▶ _Exercise input_:
[Start of section]
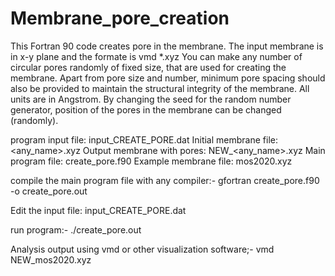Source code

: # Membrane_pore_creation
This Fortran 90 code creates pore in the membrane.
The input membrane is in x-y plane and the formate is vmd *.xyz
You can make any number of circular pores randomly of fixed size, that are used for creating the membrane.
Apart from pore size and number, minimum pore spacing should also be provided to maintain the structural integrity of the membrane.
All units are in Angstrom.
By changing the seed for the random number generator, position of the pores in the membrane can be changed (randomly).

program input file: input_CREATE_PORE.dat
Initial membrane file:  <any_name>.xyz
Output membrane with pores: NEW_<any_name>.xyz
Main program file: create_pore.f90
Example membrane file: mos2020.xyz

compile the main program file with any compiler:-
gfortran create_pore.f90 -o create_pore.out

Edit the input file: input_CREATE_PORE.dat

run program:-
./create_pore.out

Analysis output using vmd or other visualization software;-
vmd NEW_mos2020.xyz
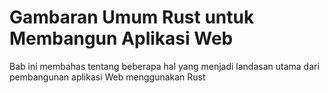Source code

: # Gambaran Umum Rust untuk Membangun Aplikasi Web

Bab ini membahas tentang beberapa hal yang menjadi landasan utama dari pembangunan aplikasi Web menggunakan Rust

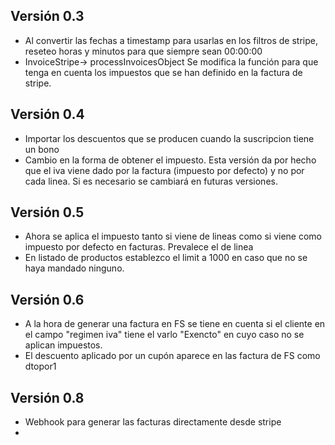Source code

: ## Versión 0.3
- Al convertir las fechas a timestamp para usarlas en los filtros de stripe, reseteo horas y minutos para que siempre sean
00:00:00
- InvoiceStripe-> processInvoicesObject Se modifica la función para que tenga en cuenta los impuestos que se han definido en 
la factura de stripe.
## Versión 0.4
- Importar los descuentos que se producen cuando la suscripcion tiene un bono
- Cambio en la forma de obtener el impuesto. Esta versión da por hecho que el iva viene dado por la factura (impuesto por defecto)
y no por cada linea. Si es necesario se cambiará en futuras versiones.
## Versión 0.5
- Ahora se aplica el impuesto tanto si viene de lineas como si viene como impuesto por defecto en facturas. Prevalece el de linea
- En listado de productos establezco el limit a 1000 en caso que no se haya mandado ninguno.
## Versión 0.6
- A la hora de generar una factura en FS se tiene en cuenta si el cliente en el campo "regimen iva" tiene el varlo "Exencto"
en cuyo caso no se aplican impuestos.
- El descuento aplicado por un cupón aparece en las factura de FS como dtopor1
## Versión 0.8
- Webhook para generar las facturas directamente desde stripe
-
[End of section]
Of the lines above, extract only those from the line with "- InvoiceStripe-> processInvoicesObject" to the line with "## Versión 0.5", both included, exactly as written.

- InvoiceStripe-> processInvoicesObject Se modifica la función para que tenga en cuenta los impuestos que se han definido en 
la factura de stripe.
## Versión 0.4
- Importar los descuentos que se producen cuando la suscripcion tiene un bono
- Cambio en la forma de obtener el impuesto. Esta versión da por hecho que el iva viene dado por la factura (impuesto por defecto)
y no por cada linea. Si es necesario se cambiará en futuras versiones.
## Versión 0.5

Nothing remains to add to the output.